#### Work to be completed:
In the records that follow, find the line with "et erípuit eos"; from there, retype every line exactly through the line with "et annúntient ópera", which also belongs to the answer.

#### Extracted records:
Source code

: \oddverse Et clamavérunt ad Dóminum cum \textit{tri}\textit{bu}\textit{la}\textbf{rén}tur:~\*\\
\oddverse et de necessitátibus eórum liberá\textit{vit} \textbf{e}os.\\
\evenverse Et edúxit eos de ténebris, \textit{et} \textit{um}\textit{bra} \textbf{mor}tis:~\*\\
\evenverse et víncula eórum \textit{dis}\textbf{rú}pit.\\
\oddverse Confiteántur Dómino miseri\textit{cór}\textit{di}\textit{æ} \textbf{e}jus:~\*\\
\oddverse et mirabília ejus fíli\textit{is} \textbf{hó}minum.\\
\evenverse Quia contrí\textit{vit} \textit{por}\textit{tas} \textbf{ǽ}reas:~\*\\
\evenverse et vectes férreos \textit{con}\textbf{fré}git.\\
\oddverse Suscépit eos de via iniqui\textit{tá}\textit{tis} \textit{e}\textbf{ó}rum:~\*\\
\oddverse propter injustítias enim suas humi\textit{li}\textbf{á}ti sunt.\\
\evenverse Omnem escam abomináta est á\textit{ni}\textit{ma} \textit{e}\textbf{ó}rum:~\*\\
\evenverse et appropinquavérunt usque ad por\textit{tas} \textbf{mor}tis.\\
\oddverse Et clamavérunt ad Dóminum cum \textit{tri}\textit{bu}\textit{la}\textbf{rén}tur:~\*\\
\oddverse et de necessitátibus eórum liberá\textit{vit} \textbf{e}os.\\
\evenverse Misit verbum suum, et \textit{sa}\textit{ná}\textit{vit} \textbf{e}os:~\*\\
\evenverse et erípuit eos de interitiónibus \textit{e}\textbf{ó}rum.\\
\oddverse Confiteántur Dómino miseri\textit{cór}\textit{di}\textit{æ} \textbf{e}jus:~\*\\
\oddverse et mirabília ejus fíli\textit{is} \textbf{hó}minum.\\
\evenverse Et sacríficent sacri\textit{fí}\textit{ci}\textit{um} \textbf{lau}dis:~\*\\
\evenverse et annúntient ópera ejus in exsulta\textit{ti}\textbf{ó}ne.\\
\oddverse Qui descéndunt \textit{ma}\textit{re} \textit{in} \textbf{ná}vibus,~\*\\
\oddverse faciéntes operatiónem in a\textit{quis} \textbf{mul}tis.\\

#### Task output:
\evenverse et erípuit eos de interitiónibus \textit{e}\textbf{ó}rum.\\
\oddverse Confiteántur Dómino miseri\textit{cór}\textit{di}\textit{æ} \textbf{e}jus:~\*\\
\oddverse et mirabília ejus fíli\textit{is} \textbf{hó}minum.\\
\evenverse Et sacríficent sacri\textit{fí}\textit{ci}\textit{um} \textbf{lau}dis:~\*\\
\evenverse et annúntient ópera ejus in exsulta\textit{ti}\textbf{ó}ne.\\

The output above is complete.